Exercise directions: Produce a verbatim transcript of the entries below, excluding pictures.

[Source data]

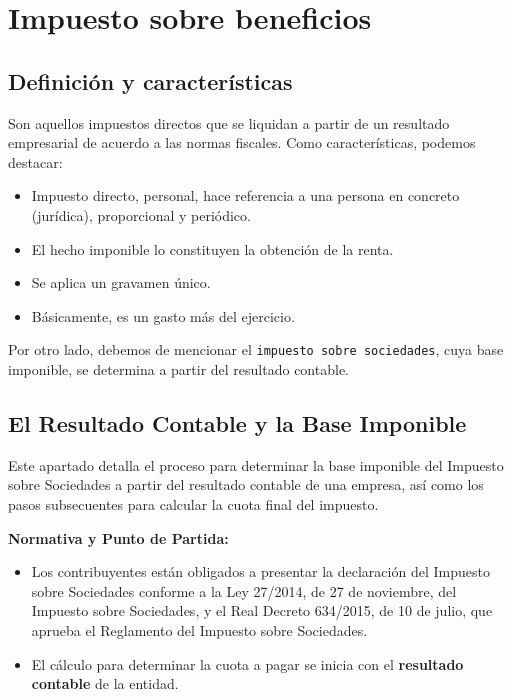\documentclass[
  paper=a4,
  ,captions=tableheading
]{scrbook}
\providecommand{\tightlist}{%
  \setlength{\itemsep}{0pt}\setlength{\parskip}{0pt}}
\begin{document}
\hypertarget{impuesto-sobre-beneficios}{%
\chapter{Impuesto sobre beneficios}\label{impuesto-sobre-beneficios}}

\hypertarget{definiciuxf3n-y-caracteruxedsticas}{%
\section{Definición y
características}\label{definiciuxf3n-y-caracteruxedsticas}}

Son aquellos impuestos directos que se liquidan a partir de un resultado
empresarial de acuerdo a las normas fiscales. Como características,
podemos destacar:

\begin{itemize}
\tightlist
\item
  Impuesto directo, personal, hace referencia a una persona en concreto
  (jurídica), proporcional y periódico.
\item
  El hecho imponible lo constituyen la obtención de la renta.
\item
  Se aplica un gravamen único.
\item
  Básicamente, es un gasto más del ejercicio.
\end{itemize}

Por otro lado, debemos de mencionar el
\texttt{impuesto\ sobre\ sociedades}, cuya base imponible, se determina
a partir del resultado contable.

\hypertarget{el-resultado-contable-y-la-base-imponible}{%
\section{El Resultado Contable y la Base
Imponible}\label{el-resultado-contable-y-la-base-imponible}}

Este apartado detalla el proceso para determinar la base imponible del
Impuesto sobre Sociedades a partir del resultado contable de una
empresa, así como los pasos subsecuentes para calcular la cuota final
del impuesto.

\textbf{Normativa y Punto de Partida:}

\begin{itemize}
\tightlist
\item
  Los contribuyentes están obligados a presentar la declaración del
  Impuesto sobre Sociedades conforme a la Ley 27/2014, de 27 de
  noviembre, del Impuesto sobre Sociedades, y el Real Decreto 634/2015,
  de 10 de julio, que aprueba el Reglamento del Impuesto sobre
  Sociedades.
\item
  El cálculo para determinar la cuota a pagar se inicia con el
  \textbf{resultado contable} de la entidad.
\end{itemize}
\end{document}
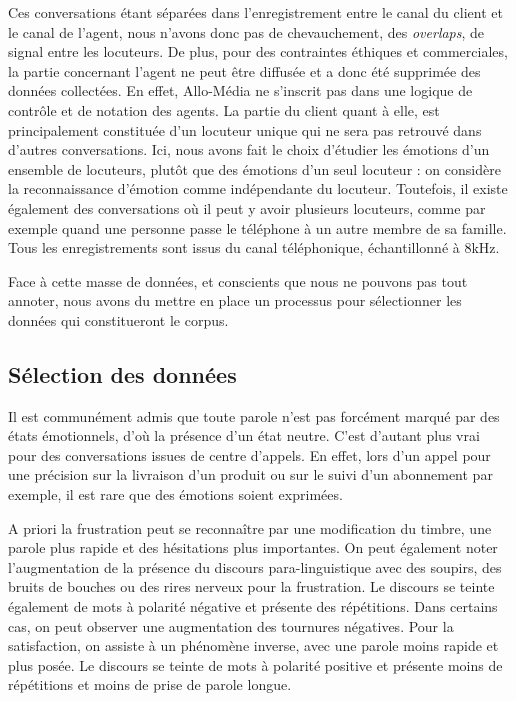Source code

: Ces conversations étant séparées dans l'enregistrement entre le canal du client et le canal de l'agent, nous n'avons donc pas de chevauchement, des \textit{overlaps}, de signal entre les locuteurs. De plus, pour des contraintes éthiques et commerciales, la partie concernant l'agent ne peut être diffusée et a donc été supprimée des données collectées. En effet, Allo-Média ne s'inscrit pas dans une logique de contrôle et de notation des agents. La partie du client quant à elle, est principalement constituée d'un locuteur unique qui ne sera pas retrouvé dans d'autres conversations. Ici, nous avons fait le choix d'étudier les émotions d'un ensemble de locuteurs, plutôt que des émotions d'un seul locuteur : on considère la reconnaissance d'émotion comme indépendante du locuteur. Toutefois, il existe également des conversations où il peut y avoir plusieurs locuteurs, comme par exemple quand une personne passe le téléphone à un autre membre de sa famille. Tous les enregistrements sont issus du canal téléphonique, échantillonné à 8kHz.

Face à cette masse de données, et conscients que nous ne pouvons pas tout annoter, nous avons du mettre en place un processus pour sélectionner les données qui constitueront le corpus.

\subsection{Sélection des données}
Il est communément admis que toute parole n'est pas forcément marqué par des états émotionnels, d'où la présence d'un état neutre. C'est d'autant plus vrai pour des conversations issues de centre d'appels. En effet, lors d'un appel pour une précision sur la livraison d'un produit ou sur le suivi d'un abonnement par exemple, il est rare que des émotions soient exprimées.

A priori la frustration peut se reconnaître par une modification du timbre, une parole plus rapide et des hésitations plus importantes. On peut également noter l'augmentation de la présence du discours para-linguistique avec des soupirs, des bruits de bouches ou des rires nerveux pour la frustration. Le discours se teinte également de mots à polarité négative et présente des répétitions. Dans certains cas, on peut observer une augmentation des tournures négatives. Pour la satisfaction, on assiste à un phénomène inverse, avec une parole moins rapide et plus posée. Le discours se teinte de mots à polarité positive et présente moins de répétitions et moins de prise de parole longue.

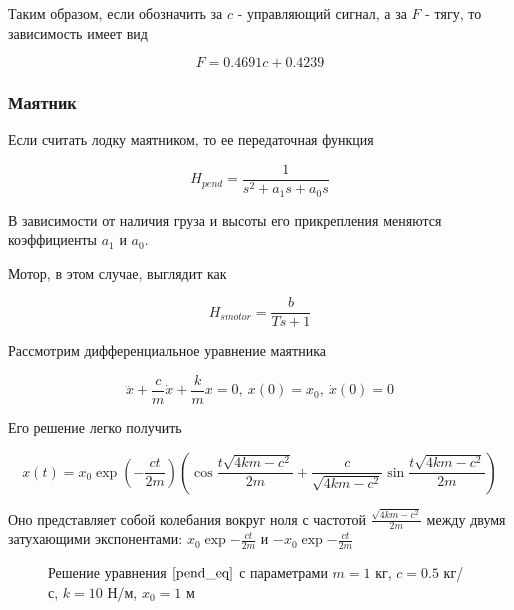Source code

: \documentclass[a4paper]{article}
\begin{document}
Таким образом, если обозначить за $c$ - управляющий сигнал, а за $F$ - тягу, то зависимость имеет вид

$$ F = 0.4691c + 0.4239 $$


\subsubsection{Маятник}

Если считать лодку маятником, то ее передаточная функция

$$ H_{pend} = \frac{1}{s^2 + a_1s + a_0s} $$

В зависимости от наличия груза и высоты его прикрепления меняются коэффициенты $a_1$ и $a_0$.

Мотор, в этом случае, выглядит как

$$ H_{smotor} = \frac{b}{Ts+1} $$

Рассмотрим дифференциальное уравнение маятника

\begin{equation}
	\label{pend_eq}
	\ddot{x} + \frac{c}{m}\dot{x} + \frac{k}{m}x = 0, \ x(0) = x_0, \ \dot{x}(0) = 0 
\end{equation}

Его решение легко получить

$$ x(t) = x_0 \exp\left(-\frac{ct}{2m}\right) \left( \cos\frac{t\sqrt{4km-c^2}}{2m} + \frac{c}{\sqrt{4km-c^2}} \sin\frac{t\sqrt{4km-c^2}}{2m} \right) $$

Оно представляет собой колебания вокруг ноля с частотой $\frac{\sqrt{4km-c^2}}{2m}$ между двумя затухающими экспонентами: $x_0 \exp{-\frac{ct}{2m}}$ и $-x_0 \exp{-\frac{ct}{2m}}$

\begin{figure}[h]
	\caption{Решение уравнения $\ref{pend_eq}$ с параметрами $m = 1$ кг, $c = 0.5$ кг/с, $k = 10$ Н/м, $x_0=1$ м}
\end{figure}
\end{document}

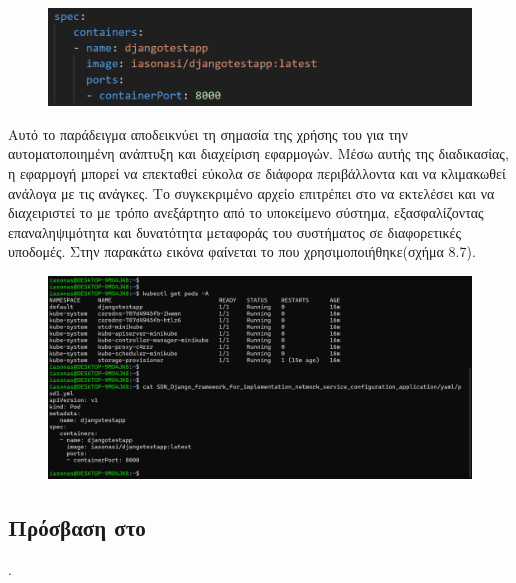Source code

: \FloatBarrier

\begin{figure}[h]
	\centering
	\includegraphics[width=1.5\textwidth]{graphics/pod_spec.png}
	\caption{}
\end{figure}

\FloatBarrier

Αυτό το παράδειγμα αποδεικνύει τη σημασία της χρήσης του  
για την αυτοματοποιημένη ανάπτυξη και διαχείριση  
εφαρμογών. Μέσω αυτής της διαδικασίας, η εφαρμογή μπορεί να 
επεκταθεί εύκολα σε διάφορα περιβάλλοντα και να κλιμακωθεί 
ανάλογα με τις ανάγκες. Το συγκεκριμένο αρχείο  
επιτρέπει στο  να εκτελέσει και να διαχειριστεί το 
 με τρόπο ανεξάρτητο από το υποκείμενο σύστημα, 
εξασφαλίζοντας επαναληψιμότητα και δυνατότητα μεταφοράς του 
συστήματος σε διαφορετικές υποδομές. Στην παρακάτω εικόνα φαίνεται το 
 που χρησιμοποιήθηκε(σχήμα 8.7). 

\FloatBarrier

\begin{figure}[h]
	\centering
	\includegraphics[width=1.5\textwidth]{graphics/deploy_django.png}
	\caption{}
\end{figure}

\FloatBarrier

\subsection{Πρόσβαση στο }.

Result:
\documentclass[
  paper=a4,
  ,captions=tableheading
]{scrbook}
\providecommand{\tightlist}{%
  \setlength{\itemsep}{0pt}\setlength{\parskip}{0pt}}
\begin{document}
\hypertarget{impuesto-sobre-beneficios}{%
\chapter{Impuesto sobre beneficios}\label{impuesto-sobre-beneficios}}

\hypertarget{definiciuxf3n-y-caracteruxedsticas}{%
\section{Definición y
características}\label{definiciuxf3n-y-caracteruxedsticas}}

Son aquellos impuestos directos que se liquidan a partir de un resultado
empresarial de acuerdo a las normas fiscales. Como características,
podemos destacar:

\begin{itemize}
\tightlist
\item
  Impuesto directo, personal, hace referencia a una persona en concreto
  (jurídica), proporcional y periódico.
\item
  El hecho imponible lo constituyen la obtención de la renta.
\item
  Se aplica un gravamen único.
\item
  Básicamente, es un gasto más del ejercicio.
\end{itemize}

Por otro lado, debemos de mencionar el
\texttt{impuesto\ sobre\ sociedades}, cuya base imponible, se determina
a partir del resultado contable.

\hypertarget{el-resultado-contable-y-la-base-imponible}{%
\section{El Resultado Contable y la Base
Imponible}\label{el-resultado-contable-y-la-base-imponible}}

Este apartado detalla el proceso para determinar la base imponible del
Impuesto sobre Sociedades a partir del resultado contable de una
empresa, así como los pasos subsecuentes para calcular la cuota final
del impuesto.

\textbf{Normativa y Punto de Partida:}

\begin{itemize}
\tightlist
\item
  Los contribuyentes están obligados a presentar la declaración del
  Impuesto sobre Sociedades conforme a la Ley 27/2014, de 27 de
  noviembre, del Impuesto sobre Sociedades, y el Real Decreto 634/2015,
  de 10 de julio, que aprueba el Reglamento del Impuesto sobre
  Sociedades.
\item
  El cálculo para determinar la cuota a pagar se inicia con el
  \textbf{resultado contable} de la entidad.
\end{itemize}
\end{document}
Source code

: Ces conversations étant séparées dans l'enregistrement entre le canal du client et le canal de l'agent, nous n'avons donc pas de chevauchement, des \textit{overlaps}, de signal entre les locuteurs. De plus, pour des contraintes éthiques et commerciales, la partie concernant l'agent ne peut être diffusée et a donc été supprimée des données collectées. En effet, Allo-Média ne s'inscrit pas dans une logique de contrôle et de notation des agents. La partie du client quant à elle, est principalement constituée d'un locuteur unique qui ne sera pas retrouvé dans d'autres conversations. Ici, nous avons fait le choix d'étudier les émotions d'un ensemble de locuteurs, plutôt que des émotions d'un seul locuteur : on considère la reconnaissance d'émotion comme indépendante du locuteur. Toutefois, il existe également des conversations où il peut y avoir plusieurs locuteurs, comme par exemple quand une personne passe le téléphone à un autre membre de sa famille. Tous les enregistrements sont issus du canal téléphonique, échantillonné à 8kHz.

Face à cette masse de données, et conscients que nous ne pouvons pas tout annoter, nous avons du mettre en place un processus pour sélectionner les données qui constitueront le corpus.

\subsection{Sélection des données}
Il est communément admis que toute parole n'est pas forcément marqué par des états émotionnels, d'où la présence d'un état neutre. C'est d'autant plus vrai pour des conversations issues de centre d'appels. En effet, lors d'un appel pour une précision sur la livraison d'un produit ou sur le suivi d'un abonnement par exemple, il est rare que des émotions soient exprimées.

A priori la frustration peut se reconnaître par une modification du timbre, une parole plus rapide et des hésitations plus importantes. On peut également noter l'augmentation de la présence du discours para-linguistique avec des soupirs, des bruits de bouches ou des rires nerveux pour la frustration. Le discours se teinte également de mots à polarité négative et présente des répétitions. Dans certains cas, on peut observer une augmentation des tournures négatives. Pour la satisfaction, on assiste à un phénomène inverse, avec une parole moins rapide et plus posée. Le discours se teinte de mots à polarité positive et présente moins de répétitions et moins de prise de parole longue.

Source code

: \documentclass[a4paper]{article}
\begin{document}
Таким образом, если обозначить за $c$ - управляющий сигнал, а за $F$ - тягу, то зависимость имеет вид

$$ F = 0.4691c + 0.4239 $$


\subsubsection{Маятник}

Если считать лодку маятником, то ее передаточная функция

$$ H_{pend} = \frac{1}{s^2 + a_1s + a_0s} $$

В зависимости от наличия груза и высоты его прикрепления меняются коэффициенты $a_1$ и $a_0$.

Мотор, в этом случае, выглядит как

$$ H_{smotor} = \frac{b}{Ts+1} $$

Рассмотрим дифференциальное уравнение маятника

\begin{equation}
	\label{pend_eq}
	\ddot{x} + \frac{c}{m}\dot{x} + \frac{k}{m}x = 0, \ x(0) = x_0, \ \dot{x}(0) = 0 
\end{equation}

Его решение легко получить

$$ x(t) = x_0 \exp\left(-\frac{ct}{2m}\right) \left( \cos\frac{t\sqrt{4km-c^2}}{2m} + \frac{c}{\sqrt{4km-c^2}} \sin\frac{t\sqrt{4km-c^2}}{2m} \right) $$

Оно представляет собой колебания вокруг ноля с частотой $\frac{\sqrt{4km-c^2}}{2m}$ между двумя затухающими экспонентами: $x_0 \exp{-\frac{ct}{2m}}$ и $-x_0 \exp{-\frac{ct}{2m}}$

\begin{figure}[h]
	\caption{Решение уравнения $\ref{pend_eq}$ с параметрами $m = 1$ кг, $c = 0.5$ кг/с, $k = 10$ Н/м, $x_0=1$ м}
\end{figure}
\end{document}

Source code

: \FloatBarrier

\begin{figure}[h]
	\centering
	\includegraphics[width=1.5\textwidth]{graphics/pod_spec.png}
	\caption{}
\end{figure}

\FloatBarrier

Αυτό το παράδειγμα αποδεικνύει τη σημασία της χρήσης του  
για την αυτοματοποιημένη ανάπτυξη και διαχείριση  
εφαρμογών. Μέσω αυτής της διαδικασίας, η εφαρμογή μπορεί να 
επεκταθεί εύκολα σε διάφορα περιβάλλοντα και να κλιμακωθεί 
ανάλογα με τις ανάγκες. Το συγκεκριμένο αρχείο  
επιτρέπει στο  να εκτελέσει και να διαχειριστεί το 
 με τρόπο ανεξάρτητο από το υποκείμενο σύστημα, 
εξασφαλίζοντας επαναληψιμότητα και δυνατότητα μεταφοράς του 
συστήματος σε διαφορετικές υποδομές. Στην παρακάτω εικόνα φαίνεται το 
 που χρησιμοποιήθηκε(σχήμα 8.7). 

\FloatBarrier

\begin{figure}[h]
	\centering
	\includegraphics[width=1.5\textwidth]{graphics/deploy_django.png}
	\caption{}
\end{figure}

\FloatBarrier

\subsection{Πρόσβαση στο }.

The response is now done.